(Plain-text document sources)
# # #

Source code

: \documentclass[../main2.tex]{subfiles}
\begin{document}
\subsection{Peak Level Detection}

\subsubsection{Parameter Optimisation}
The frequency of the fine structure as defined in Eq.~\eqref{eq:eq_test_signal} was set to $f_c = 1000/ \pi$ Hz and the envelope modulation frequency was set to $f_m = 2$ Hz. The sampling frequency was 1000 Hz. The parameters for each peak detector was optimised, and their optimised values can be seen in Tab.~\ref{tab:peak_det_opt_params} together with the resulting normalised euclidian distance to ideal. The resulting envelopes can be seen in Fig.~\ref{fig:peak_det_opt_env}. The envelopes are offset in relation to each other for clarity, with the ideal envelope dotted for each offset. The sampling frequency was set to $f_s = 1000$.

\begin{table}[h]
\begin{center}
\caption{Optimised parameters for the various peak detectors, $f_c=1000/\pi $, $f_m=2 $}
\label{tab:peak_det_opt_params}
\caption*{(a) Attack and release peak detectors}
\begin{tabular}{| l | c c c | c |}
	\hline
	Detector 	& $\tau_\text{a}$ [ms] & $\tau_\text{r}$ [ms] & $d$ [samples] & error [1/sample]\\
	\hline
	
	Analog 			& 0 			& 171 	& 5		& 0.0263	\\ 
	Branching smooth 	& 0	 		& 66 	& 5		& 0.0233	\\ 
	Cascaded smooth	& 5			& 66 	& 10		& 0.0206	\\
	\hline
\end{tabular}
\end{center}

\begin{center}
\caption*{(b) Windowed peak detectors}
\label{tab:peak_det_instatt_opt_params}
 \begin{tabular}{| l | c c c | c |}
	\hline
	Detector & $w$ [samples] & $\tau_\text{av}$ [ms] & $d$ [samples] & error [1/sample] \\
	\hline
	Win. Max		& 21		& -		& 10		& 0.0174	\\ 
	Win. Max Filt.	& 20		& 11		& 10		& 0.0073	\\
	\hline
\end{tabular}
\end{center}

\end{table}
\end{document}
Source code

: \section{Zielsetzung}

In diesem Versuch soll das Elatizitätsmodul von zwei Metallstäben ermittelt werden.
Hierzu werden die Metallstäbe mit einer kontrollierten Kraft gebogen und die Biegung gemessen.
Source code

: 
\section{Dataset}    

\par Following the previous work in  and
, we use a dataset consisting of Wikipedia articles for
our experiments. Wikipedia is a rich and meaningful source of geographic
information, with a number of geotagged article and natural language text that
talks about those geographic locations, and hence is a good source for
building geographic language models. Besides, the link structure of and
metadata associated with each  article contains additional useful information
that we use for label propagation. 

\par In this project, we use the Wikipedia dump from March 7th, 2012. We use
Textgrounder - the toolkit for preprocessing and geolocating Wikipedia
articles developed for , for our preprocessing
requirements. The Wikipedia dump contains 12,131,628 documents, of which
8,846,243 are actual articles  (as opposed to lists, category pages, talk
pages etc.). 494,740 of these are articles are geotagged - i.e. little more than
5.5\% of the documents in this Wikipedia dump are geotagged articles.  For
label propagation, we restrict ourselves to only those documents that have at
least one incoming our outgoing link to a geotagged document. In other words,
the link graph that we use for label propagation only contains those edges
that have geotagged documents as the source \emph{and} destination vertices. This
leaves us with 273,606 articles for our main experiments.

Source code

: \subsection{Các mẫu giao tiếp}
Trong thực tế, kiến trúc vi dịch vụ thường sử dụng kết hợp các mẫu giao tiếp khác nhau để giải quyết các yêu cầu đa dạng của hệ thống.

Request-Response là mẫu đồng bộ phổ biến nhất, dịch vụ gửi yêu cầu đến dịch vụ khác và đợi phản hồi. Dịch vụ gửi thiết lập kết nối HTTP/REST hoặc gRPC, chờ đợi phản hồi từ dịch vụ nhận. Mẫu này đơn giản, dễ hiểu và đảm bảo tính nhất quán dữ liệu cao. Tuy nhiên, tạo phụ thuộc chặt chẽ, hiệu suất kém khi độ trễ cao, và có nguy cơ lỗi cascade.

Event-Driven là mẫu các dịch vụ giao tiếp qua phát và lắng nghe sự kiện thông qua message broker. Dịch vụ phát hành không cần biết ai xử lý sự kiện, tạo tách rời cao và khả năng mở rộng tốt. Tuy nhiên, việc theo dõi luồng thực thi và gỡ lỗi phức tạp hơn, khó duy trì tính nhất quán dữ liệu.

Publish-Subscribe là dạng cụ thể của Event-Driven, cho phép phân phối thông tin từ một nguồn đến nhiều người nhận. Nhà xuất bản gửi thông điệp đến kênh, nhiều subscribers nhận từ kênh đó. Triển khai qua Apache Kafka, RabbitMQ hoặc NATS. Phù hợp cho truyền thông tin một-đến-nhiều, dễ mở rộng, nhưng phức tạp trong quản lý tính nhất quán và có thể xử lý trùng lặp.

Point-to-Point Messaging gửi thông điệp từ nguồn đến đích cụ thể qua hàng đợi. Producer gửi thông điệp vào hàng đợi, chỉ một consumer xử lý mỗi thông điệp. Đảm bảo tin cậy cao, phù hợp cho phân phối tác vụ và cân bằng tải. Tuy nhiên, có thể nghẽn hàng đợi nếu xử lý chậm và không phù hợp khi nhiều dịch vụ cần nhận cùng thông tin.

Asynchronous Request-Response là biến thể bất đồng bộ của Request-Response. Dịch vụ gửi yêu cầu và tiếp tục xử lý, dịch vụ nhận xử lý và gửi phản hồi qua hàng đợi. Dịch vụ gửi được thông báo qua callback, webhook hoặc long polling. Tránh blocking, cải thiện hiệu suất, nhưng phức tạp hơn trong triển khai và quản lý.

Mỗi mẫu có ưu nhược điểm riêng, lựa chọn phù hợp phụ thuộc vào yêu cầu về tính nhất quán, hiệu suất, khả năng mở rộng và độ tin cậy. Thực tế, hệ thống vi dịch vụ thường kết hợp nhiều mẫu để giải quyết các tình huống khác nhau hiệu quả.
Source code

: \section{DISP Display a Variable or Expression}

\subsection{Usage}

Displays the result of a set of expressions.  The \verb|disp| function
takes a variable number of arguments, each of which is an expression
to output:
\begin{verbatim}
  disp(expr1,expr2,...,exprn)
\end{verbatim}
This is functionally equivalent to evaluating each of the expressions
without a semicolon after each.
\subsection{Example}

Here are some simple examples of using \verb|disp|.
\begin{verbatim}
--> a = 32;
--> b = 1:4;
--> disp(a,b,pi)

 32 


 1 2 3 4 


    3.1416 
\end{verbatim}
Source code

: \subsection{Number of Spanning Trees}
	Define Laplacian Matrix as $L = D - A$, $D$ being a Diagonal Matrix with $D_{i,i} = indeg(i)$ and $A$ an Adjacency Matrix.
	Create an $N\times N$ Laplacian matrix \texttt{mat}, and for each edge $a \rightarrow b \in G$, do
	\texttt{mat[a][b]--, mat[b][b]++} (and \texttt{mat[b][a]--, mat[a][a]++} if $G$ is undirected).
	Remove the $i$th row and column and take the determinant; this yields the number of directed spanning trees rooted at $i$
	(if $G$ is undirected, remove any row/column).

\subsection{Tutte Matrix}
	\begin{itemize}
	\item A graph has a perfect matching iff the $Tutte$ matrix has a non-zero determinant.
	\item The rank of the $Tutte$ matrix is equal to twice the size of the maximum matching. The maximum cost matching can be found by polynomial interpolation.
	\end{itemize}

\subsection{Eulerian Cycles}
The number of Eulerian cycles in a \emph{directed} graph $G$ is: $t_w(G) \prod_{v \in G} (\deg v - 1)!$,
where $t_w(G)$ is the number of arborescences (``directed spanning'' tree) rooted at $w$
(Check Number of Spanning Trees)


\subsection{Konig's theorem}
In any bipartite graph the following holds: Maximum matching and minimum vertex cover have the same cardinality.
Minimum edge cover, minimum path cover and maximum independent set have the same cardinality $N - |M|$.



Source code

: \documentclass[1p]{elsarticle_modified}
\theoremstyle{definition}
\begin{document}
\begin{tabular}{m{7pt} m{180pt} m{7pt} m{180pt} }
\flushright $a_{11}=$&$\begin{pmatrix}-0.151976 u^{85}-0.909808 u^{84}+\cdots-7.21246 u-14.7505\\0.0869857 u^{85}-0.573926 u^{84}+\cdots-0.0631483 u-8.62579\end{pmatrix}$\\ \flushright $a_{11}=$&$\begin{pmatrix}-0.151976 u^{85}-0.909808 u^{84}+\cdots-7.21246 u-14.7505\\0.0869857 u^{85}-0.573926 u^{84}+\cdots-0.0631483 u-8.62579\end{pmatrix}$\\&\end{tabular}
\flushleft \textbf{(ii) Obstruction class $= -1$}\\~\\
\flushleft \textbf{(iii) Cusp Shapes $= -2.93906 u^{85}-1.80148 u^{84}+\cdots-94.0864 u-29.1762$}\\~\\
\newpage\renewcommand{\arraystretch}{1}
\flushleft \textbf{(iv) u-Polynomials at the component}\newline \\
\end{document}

# # #

Work instructions: The expected answer is an exact copy of the lines above, beginning at the line with "Request-Response là mẫu" and ending at the line with "Event-Driven là mẫu", with both ends in.

Response to the exercise:
Request-Response là mẫu đồng bộ phổ biến nhất, dịch vụ gửi yêu cầu đến dịch vụ khác và đợi phản hồi. Dịch vụ gửi thiết lập kết nối HTTP/REST hoặc gRPC, chờ đợi phản hồi từ dịch vụ nhận. Mẫu này đơn giản, dễ hiểu và đảm bảo tính nhất quán dữ liệu cao. Tuy nhiên, tạo phụ thuộc chặt chẽ, hiệu suất kém khi độ trễ cao, và có nguy cơ lỗi cascade.

Event-Driven là mẫu các dịch vụ giao tiếp qua phát và lắng nghe sự kiện thông qua message broker. Dịch vụ phát hành không cần biết ai xử lý sự kiện, tạo tách rời cao và khả năng mở rộng tốt. Tuy nhiên, việc theo dõi luồng thực thi và gỡ lỗi phức tạp hơn, khó duy trì tính nhất quán dữ liệu.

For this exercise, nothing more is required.